Stored data entries

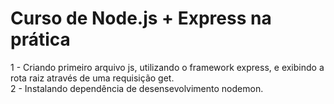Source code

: <h1>Curso de Node.js + Express na prática</h1>

1 - Criando primeiro arquivo js, utilizando o framework express, e exibindo a rota raiz através de uma requisição get.</br>
2 - Instalando dependência de desensevolvimento nodemon.
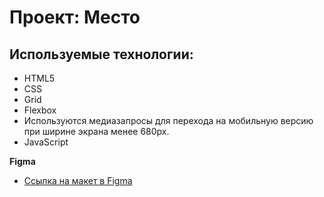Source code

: # Проект: Место

## Используемые технологии:

* HTML5
* CSS
* Grid
* Flexbox
* Используются медиазапросы для перехода на мобильную версию при ширине экрана менее 680px.
* JavaScript

**Figma**

* [Ссылка на макет в Figma](https://www.figma.com/file/2cn9N9jSkmxD84oJik7xL7/JavaScript.-Sprint-4?node-id=0%3A1)

[//]: # (* [Ссылка на Github Pages]&#40;https://alekseydegtyarev.github.io/mesto-project/&#41;)
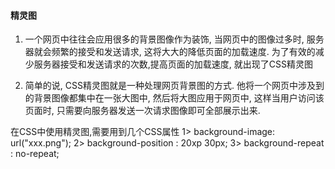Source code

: #### 精灵图

1. 一个网页中往往会应用很多的背景图像作为装饰, 当网页中的图像过多时, 服务器就会频繁的接受和发送请求, 这将大大的降低页面的加载速度. 为了有效的减少服务器接受和发送请求的次数,提高页面的加载速度, 就出现了CSS精灵图

2. 简单的说, CSS精灵图就是一种处理网页背景图的方式. 他将一个网页中涉及到的背景图像都集中在一张大图中, 然后将大图应用于网页中, 这样当用户访问该页面时, 只需要向服务器发送一次请求图像即可全部展示出来.

在CSS中使用精灵图,需要用到几个CSS属性
1>  background-image: url("xxx.png");
2>  background-position : 20xp 30px;
3>  background-repeat : no-repeat;
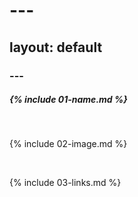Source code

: # ---
## layout: default
### ---

##### {% include 01-name.md %}

<br>

{% include 02-image.md %}

<br>

{% include 03-links.md %}

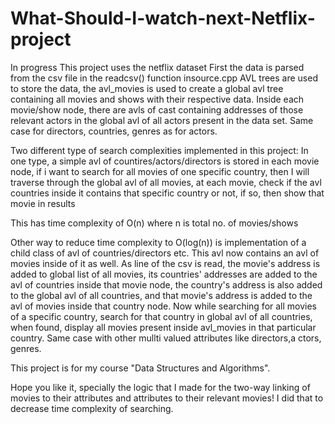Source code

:# What-Should-I-watch-next-Netflix-project
In progress
This project uses the netflix dataset
First the data is parsed from the csv file in the readcsv() function insource.cpp
AVL trees are used to store the data, the avl_movies is used to create a global avl tree containing all movies and shows with their respective data. 
Inside each movie/show node, there are avls of cast  containing addresses of those relevant actors in the global avl of all actors present in the data set. 
Same case for directors, countries, genres as for actors.

Two different type of search complexities implemented in this project:
In one type, a simple avl of countires/actors/directors is stored in each movie node, if i want to search for all movies of one specific country, then I will traverse through 
the global avl of all movies, at each movie, check if the avl countries inside it contains that specific country or not, if so, then show that  movie in results

This has time complexity of O(n) where n is total no. of movies/shows

Other way to reduce time complexity to O(log(n)) is implementation of a child class of avl of countries/directors etc.
This avl now contains an avl of movies inside of it as well. As line of the csv is read, the movie's address is added to global list of all movies, its countries' addresses 
are added to the 
avl of countries inside that movie node, the country's address is also added to the global avl of all countries, and that movie's address is added to the avl of movies
inside that country node.
Now while searching for all movies of a specific country, search for that country in global avl of all countries, when found, display all movies present inside avl_movies in that
particular country.
Same case with other mullti valued attributes like directors,a ctors, genres.

This project is for my course "Data Structures and Algorithms". 

Hope you like it, specially the logic that I made for the two-way linking of movies to their attributes and attributes to their relevant movies! I did that to decrease
time complexity of searching.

Task to carry out: "directors" is the string to look for; please copy every line of the records above where it appears.

Response to the task:
Same case for directors, countries, genres as for actors.
In one type, a simple avl of countires/actors/directors is stored in each movie node, if i want to search for all movies of one specific country, then I will traverse through 
Other way to reduce time complexity to O(log(n)) is implementation of a child class of avl of countries/directors etc.
Same case with other mullti valued attributes like directors,a ctors, genres.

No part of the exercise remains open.